As Alaska lawmakers consider sweeping education reform there are a few other factors that need consideration; issues occurring outside the classroom and which go beyond increases to student funding and more school choices for parents.
A statewide survey funded by the National Education Association-Alaska asking teachers what factors they believe are inhibiting student learning was released Friday, and from the results it’s clear that the problems facing Alaska’s schools can’t all be fixed with extra funding, more teachers or smaller class sizes.
According to the report, the factors in both rural and urban districts include poor home environments, a lack of parent involvement, chronic absences and the influence of drugs and alcohol in the community and at home. Paying teachers more, increasing the base student allocation and offering vouchers to families won’t make these problems go away.
These problems aren’t new for teachers and administrators, or for many members of the public for that matter. The Juneau School District has a program that offers taxi rides to elementary school students who move midway through the school year. The rationale is so that students who have to constantly relocate can maintain some degree of stability by maintaining a consistent learning environment, which in turn will increase academic success. JSD also has taken an active role in working with homeless students, a role born out of necessity.
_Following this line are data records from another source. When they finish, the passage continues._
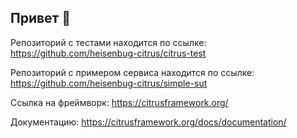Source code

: ## Привет 👋


Репозиторий с тестами находится по ссылке: https://github.com/heisenbug-citrus/citrus-test

Репозиторий с примером сервиса находится по ссылке: https://github.com/heisenbug-citrus/simple-sut

Ссылка на фреймворк: https://citrusframework.org/

Документацию: https://citrusframework.org/docs/documentation/


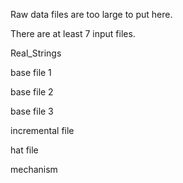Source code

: Raw data files are too large to put here.

There are at least 7 input files.

Real_Strings

base file 1

base file 2

base file 3

incremental file

hat file

mechanism
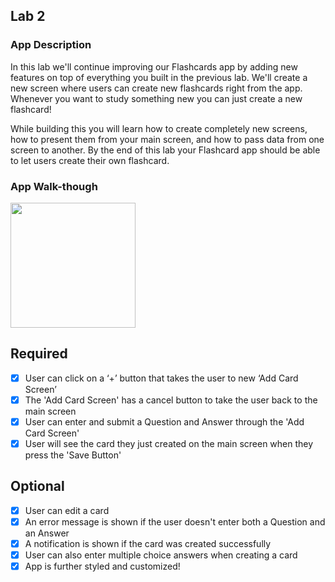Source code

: ## Lab 2

### App Description
In this lab we'll continue improving our Flashcards app by adding new features on top of everything you built in the previous lab. We'll create a new screen where users can create new flashcards right from the app. Whenever you want to study something new you can just create a new flashcard!

While building this you will learn how to create completely new screens, how to present them from your main screen, and how to pass data from one screen to another. By the end of this lab your Flashcard app should be able to let users create their own flashcard.

### App Walk-though
<img src="https://imgur.com/xRwQRQQ.gif" width=200><br>

## Required
- [x] User can click on a ‘+’ button that takes the user to new ‘Add Card Screen’
- [x] The 'Add Card Screen' has a cancel button to take the user back to the main screen
- [x] User can enter and submit a Question and Answer through the 'Add Card Screen'
- [x] User will see the card they just created on the main screen when they press the 'Save Button'

## Optional
- [x] User can edit a card
- [x] An error message is shown if the user doesn't enter both a Question and an Answer
- [x] A notification is shown if the card was created successfully
- [x] User can also enter multiple choice answers when creating a card
- [x] App is further styled and customized!
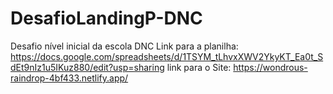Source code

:# DesafioLandingP-DNC
Desafio nível inicial da escola DNC
Link para a planilha: https://docs.google.com/spreadsheets/d/1TSYM_tLhvxXWV2YkyKT_Ea0t_SdEt9nIz1u5IKuz880/edit?usp=sharing
link para o Site: https://wondrous-raindrop-4bf433.netlify.app/

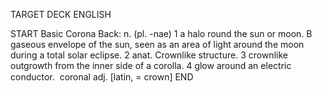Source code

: TARGET DECK
ENGLISH

START
Basic
Corona
Back: n. (pl. -nae) 1 a halo round the sun or moon. B gaseous envelope of the sun, seen as an area of light around the moon during a total solar eclipse. 2 anat. Crownlike structure. 3 crownlike outgrowth from the inner side of a corolla. 4 glow around an electric conductor.  coronal adj. [latin, = crown]
END
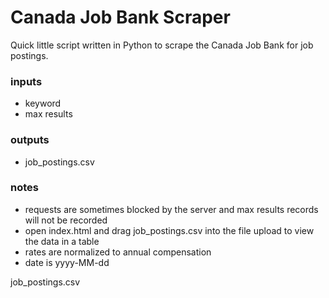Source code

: # Canada Job Bank Scraper

Quick little script written in Python to scrape the Canada Job Bank for job postings.

### inputs
- keyword
- max results


### outputs
- job_postings.csv


### notes
- requests are sometimes blocked by the server and max results records will not be recorded
- open index.html and drag job_postings.csv into the file upload to view the data in a table
- rates are normalized to annual compensation
- date is yyyy-MM-dd


job_postings.csv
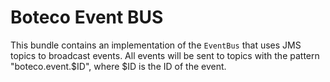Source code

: # Boteco Event BUS

This bundle contains an implementation of the `EventBus` that uses JMS topics to broadcast events. All events will be
sent to topics with the pattern "boteco.event.$ID", where $ID is the ID of the event.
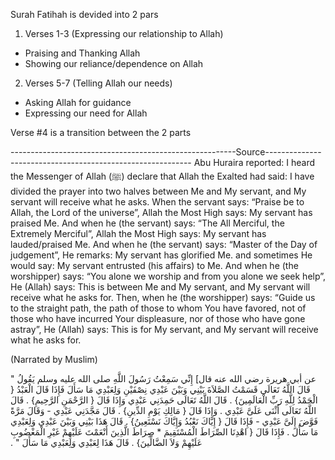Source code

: Surah Fatihah is devided into 2 pars

1. Verses 1-3 (Expressing our relationship to Allah)
  * Praising and Thanking Allah
  * Showing our reliance/dependence on Allah
2. Verses 5-7 (Telling Allah our needs)
  * Asking Allah for guidance
  * Expressing our need for Allah

Verse #4 is a transition between the 2 parts

--------------------------------------------------------Source-----------------------------------------------------------
Abu Huraira reported:
I heard the Messenger of Allah (ﷺ) declare that Allah the Exalted had said: I have divided the prayer into two halves between Me and My servant, and My servant will receive what he asks. When the servant says: “Praise be to Allah, the Lord of the universe”, Allah the Most High says: My servant has praised Me. And when he (the servant) says: “The All Merciful, the Extremely Merciful”, Allah the Most High says: My servant has lauded/praised Me. And when he (the servant) says: “Master of the Day of judgement”, He remarks: My servant has glorified Me. and sometimes He would say: My servant entrusted (his affairs) to Me. And when he (the worshipper) says: “You alone we worship and from you alone we seek help”, He (Allah) says: This is between Me and My servant, and My servant will receive what he asks for. Then, when he (the worshipper) says: “Guide us to the straight path, the path of those to whom You have favored, not of those who have incurred Your displeasure, nor of those who have gone astray”, He (Allah) says: This is for My servant, and My servant will receive what he asks for. 

(Narrated by Muslim)

عن أبي هريرة رضي الله عنه قال] إِنِّي سَمِعْتُ رَسُولَ اللَّهِ صلى الله عليه وسلم يَقُولُ ‏"‏ قَالَ اللَّهُ تَعَالَى قَسَمْتُ الصَّلاَةَ بَيْنِي وَبَيْنَ عَبْدِي نِصْفَيْنِ وَلِعَبْدِي مَا سَأَلَ فَإِذَا قَالَ الْعَبْدُ ‏{‏ الْحَمْدُ لِلَّهِ رَبِّ الْعَالَمِينَ‏}‏ ‏.‏ قَالَ اللَّهُ تَعَالَى حَمِدَنِي عَبْدِي وَإِذَا قَالَ ‏{‏ الرَّحْمَنِ الرَّحِيمِ‏}‏ ‏.‏ قَالَ اللَّهُ تَعَالَى أَثْنَى عَلَىَّ عَبْدِي ‏.‏ وَإِذَا قَالَ ‏{‏ مَالِكِ يَوْمِ الدِّينِ‏}‏ ‏.‏ قَالَ مَجَّدَنِي عَبْدِي - وَقَالَ مَرَّةً فَوَّضَ إِلَىَّ عَبْدِي - فَإِذَا قَالَ ‏{‏ إِيَّاكَ نَعْبُدُ وَإِيَّاكَ نَسْتَعِينُ‏}‏ ‏.‏ قَالَ هَذَا بَيْنِي وَبَيْنَ عَبْدِي وَلِعَبْدِي مَا سَأَلَ ‏.‏ فَإِذَا قَالَ ‏{‏ اهْدِنَا الصِّرَاطَ الْمُسْتَقِيمَ * صِرَاطَ الَّذِينَ أَنْعَمْتَ عَلَيْهِمْ غَيْرِ الْمَغْضُوبِ عَلَيْهِمْ وَلاَ الضَّالِّينَ‏}‏ ‏.‏ قَالَ هَذَا لِعَبْدِي وَلِعَبْدِي مَا سَأَلَ ‏"‏ ‏.‏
Ask any teacher you know if they keep snacks and food in their classrooms for students who show up each day hungry, and the answer more times than not will probably be, “yes.”
The survey isn’t telling us anything we don’t already know, but it will force us to have an uncomfortable conversation about the issues outside of school that prevents about a quarter of Alaska’s young learners from graduating high school on time.
The problem is: How can Alaska legislate good parenting? The answer: It can’t.
When two people bring a child into the world, whether intentional or not, they take on responsibility for the child’s well-being. That includes physical, spiritual, emotional, and yes, even educational, nourishment. If a parent fed only junk food to their kid, child protective services would intervene because the lifestyle would be considered unfit. The same should be said when parental neglect leads to constant absence from school. Without a proper education kids will be far more likely to become a burden to society — through involvement in crime, time in prison or reliance on government aid — than a student who has learned the value of working hard and being successful.
According to the survey, only half of urban teachers believe parents are involved enough in their child’s elementary education. A third said the same when it came to parental involvement with high schoolers. In rural areas the figures are lower for each, 33 and 20 percent, respectively.
There’s no clear-cut solution to the problems addressed in the survey, and more than likely it will take a combination of solutions and perhaps some trial and error before we get it right. The important thing is that we try to get it right and learn from mistakes along the way. Solutions could range from mandated parenting classes when a student has too many unexcused absences, to legislation requiring districts to employ a truancy officer.
Bottom line: Our state’s politicians, teachers, school officials and parents need to begin a series of long — and perhaps difficult and awkward — conversations about what’s really keeping students from learning and graduating on time. And it needs to happen before the Legislature decides to throw money at the problem. A BSA increase may help keep schools heated and prevent a few teacher layoffs, but it won’t make parents care more about the importance of their kids’ education.